#### [SOURCE MATERIAL]

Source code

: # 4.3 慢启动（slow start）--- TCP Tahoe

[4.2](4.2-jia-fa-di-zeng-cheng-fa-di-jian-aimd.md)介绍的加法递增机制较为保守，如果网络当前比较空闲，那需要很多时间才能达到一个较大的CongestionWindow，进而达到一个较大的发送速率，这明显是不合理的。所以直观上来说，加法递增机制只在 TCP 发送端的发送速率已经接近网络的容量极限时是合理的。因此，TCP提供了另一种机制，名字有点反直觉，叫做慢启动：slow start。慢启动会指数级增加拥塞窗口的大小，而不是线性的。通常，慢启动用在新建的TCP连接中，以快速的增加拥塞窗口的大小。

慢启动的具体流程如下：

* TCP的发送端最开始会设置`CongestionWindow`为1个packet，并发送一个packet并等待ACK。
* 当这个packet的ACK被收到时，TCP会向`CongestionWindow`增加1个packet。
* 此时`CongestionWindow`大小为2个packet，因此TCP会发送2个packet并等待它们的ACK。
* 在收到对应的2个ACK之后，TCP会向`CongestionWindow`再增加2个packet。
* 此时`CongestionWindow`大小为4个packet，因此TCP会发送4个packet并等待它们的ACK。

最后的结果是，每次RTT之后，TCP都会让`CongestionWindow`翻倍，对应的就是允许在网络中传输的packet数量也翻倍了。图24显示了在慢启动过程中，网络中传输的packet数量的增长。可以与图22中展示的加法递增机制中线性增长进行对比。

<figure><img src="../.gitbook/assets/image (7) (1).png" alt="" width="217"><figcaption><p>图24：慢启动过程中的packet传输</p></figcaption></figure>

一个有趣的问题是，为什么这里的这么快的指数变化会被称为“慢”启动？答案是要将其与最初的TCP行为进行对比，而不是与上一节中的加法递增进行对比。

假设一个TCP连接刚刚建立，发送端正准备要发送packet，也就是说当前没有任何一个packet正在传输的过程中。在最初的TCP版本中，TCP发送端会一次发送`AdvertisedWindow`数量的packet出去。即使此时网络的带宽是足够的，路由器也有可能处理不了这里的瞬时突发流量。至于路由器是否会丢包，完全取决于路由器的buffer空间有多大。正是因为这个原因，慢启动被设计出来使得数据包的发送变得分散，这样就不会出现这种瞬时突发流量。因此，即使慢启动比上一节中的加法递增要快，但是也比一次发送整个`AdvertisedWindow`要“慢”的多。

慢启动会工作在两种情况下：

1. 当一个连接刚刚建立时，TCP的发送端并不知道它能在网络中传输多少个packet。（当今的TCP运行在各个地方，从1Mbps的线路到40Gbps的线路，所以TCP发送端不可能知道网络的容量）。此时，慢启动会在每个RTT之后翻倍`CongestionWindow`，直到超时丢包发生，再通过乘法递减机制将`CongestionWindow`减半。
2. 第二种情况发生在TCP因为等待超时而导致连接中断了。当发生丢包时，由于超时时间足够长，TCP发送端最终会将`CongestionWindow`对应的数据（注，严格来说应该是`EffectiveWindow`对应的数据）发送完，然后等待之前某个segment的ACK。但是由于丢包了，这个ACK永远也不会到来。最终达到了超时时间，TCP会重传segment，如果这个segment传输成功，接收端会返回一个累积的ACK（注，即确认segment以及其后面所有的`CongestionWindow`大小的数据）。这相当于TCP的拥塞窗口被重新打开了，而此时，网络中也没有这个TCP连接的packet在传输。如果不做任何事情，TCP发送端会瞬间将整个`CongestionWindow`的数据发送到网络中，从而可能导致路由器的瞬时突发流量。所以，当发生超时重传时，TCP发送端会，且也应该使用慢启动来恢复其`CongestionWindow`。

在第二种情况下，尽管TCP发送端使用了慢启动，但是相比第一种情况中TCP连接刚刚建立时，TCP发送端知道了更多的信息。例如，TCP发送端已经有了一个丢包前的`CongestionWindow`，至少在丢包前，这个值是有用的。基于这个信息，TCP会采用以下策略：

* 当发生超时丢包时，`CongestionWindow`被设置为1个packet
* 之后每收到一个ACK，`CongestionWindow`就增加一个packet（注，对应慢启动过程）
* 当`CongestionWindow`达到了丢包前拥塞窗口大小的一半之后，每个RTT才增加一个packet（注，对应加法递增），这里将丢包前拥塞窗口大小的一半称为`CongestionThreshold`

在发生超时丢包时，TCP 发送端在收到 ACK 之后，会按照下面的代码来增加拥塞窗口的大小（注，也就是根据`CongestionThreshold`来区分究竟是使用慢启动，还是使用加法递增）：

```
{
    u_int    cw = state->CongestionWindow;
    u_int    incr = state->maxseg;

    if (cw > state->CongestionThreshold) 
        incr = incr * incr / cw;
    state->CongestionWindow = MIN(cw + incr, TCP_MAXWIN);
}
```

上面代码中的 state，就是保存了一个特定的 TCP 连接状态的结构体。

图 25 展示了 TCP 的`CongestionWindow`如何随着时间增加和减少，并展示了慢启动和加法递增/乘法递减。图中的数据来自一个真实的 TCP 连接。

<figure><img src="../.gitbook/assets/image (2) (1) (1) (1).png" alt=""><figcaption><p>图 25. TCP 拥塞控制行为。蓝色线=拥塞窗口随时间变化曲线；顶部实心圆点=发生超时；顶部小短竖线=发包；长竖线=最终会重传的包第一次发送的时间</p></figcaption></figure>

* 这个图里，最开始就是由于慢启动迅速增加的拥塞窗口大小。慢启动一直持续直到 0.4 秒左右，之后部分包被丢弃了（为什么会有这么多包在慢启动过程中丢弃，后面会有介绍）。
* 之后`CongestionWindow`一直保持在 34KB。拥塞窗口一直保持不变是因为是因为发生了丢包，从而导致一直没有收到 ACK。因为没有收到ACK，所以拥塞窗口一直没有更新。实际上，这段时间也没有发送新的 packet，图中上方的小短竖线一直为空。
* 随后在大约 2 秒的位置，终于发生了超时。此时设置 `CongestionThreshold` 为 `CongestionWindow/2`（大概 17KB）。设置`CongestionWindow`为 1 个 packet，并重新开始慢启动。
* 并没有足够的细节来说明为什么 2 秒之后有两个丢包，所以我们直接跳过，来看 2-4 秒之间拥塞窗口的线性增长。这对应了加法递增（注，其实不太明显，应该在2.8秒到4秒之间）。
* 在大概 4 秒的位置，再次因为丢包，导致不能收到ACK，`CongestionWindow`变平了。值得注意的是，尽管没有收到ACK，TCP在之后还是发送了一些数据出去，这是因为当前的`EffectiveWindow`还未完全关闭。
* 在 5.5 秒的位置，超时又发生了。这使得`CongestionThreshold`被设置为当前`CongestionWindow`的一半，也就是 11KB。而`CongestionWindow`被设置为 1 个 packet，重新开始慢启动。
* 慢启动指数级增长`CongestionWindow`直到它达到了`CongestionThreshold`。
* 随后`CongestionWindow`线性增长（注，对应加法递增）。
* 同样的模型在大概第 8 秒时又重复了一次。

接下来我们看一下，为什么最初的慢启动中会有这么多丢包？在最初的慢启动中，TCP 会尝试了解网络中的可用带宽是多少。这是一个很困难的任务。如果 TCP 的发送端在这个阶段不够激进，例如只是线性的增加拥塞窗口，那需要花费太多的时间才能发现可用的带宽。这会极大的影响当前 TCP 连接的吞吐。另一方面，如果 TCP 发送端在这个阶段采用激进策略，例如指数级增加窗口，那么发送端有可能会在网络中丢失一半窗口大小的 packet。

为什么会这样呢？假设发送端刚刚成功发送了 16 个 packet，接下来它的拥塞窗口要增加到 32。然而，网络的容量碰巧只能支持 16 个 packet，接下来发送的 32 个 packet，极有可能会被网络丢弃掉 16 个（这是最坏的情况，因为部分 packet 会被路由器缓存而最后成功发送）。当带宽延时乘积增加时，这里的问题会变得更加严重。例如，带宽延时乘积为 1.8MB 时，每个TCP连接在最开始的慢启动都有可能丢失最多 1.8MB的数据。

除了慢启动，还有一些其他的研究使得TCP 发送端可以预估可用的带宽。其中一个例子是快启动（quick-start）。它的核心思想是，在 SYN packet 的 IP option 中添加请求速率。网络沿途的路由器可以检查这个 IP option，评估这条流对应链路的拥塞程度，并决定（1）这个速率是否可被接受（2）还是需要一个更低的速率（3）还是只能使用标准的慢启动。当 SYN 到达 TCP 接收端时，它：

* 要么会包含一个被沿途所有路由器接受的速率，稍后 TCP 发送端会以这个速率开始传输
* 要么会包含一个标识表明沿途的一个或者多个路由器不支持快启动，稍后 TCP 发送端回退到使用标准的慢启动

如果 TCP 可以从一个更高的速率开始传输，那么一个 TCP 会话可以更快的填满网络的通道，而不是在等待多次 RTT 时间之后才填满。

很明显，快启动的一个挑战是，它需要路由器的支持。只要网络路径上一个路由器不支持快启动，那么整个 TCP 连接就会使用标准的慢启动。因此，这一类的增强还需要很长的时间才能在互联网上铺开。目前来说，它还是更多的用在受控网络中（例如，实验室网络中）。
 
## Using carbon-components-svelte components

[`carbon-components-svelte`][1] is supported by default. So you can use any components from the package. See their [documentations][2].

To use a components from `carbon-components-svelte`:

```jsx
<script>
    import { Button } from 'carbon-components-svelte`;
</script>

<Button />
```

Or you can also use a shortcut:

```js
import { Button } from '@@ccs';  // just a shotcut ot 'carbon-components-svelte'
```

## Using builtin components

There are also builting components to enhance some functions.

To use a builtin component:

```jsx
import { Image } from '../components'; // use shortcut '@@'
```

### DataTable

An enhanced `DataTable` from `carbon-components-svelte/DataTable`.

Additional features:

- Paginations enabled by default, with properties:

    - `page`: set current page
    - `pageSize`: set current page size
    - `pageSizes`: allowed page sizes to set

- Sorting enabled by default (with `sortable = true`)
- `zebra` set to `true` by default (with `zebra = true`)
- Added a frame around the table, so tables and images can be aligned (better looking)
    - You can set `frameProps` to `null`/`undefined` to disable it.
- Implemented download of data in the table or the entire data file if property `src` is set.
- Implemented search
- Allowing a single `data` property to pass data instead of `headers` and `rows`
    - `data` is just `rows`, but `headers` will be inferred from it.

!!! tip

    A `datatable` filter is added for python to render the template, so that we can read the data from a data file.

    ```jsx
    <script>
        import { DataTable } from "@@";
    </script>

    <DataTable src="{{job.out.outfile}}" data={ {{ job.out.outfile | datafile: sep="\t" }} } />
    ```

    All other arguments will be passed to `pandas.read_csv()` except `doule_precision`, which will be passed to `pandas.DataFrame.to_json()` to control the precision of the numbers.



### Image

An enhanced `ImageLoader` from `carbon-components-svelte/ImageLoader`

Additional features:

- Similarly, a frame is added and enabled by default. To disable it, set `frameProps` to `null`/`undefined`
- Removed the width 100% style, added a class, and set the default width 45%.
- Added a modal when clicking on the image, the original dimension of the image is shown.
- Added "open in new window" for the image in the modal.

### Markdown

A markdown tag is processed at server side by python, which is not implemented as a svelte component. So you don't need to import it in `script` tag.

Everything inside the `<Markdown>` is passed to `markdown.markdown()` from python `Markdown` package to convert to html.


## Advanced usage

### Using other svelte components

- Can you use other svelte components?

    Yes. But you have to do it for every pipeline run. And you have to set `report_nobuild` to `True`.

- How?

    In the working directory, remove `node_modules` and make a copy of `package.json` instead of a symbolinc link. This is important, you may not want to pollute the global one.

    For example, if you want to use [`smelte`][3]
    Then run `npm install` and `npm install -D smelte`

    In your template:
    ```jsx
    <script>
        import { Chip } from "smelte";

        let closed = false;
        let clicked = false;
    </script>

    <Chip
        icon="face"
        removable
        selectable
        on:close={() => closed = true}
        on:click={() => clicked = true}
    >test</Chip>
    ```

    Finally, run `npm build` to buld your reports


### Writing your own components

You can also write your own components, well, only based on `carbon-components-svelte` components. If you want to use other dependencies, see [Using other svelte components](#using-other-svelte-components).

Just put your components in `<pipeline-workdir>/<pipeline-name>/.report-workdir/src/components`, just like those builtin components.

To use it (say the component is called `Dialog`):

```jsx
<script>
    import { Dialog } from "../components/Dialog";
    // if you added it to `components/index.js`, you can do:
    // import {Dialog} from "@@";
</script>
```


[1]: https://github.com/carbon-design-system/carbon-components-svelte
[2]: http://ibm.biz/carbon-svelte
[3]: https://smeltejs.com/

#### [THE PROBLEM]
Extract from the data every line where "closed" shows up.

#### [TASK ANSWER]
        let closed = false;
        on:close={() => closed = true}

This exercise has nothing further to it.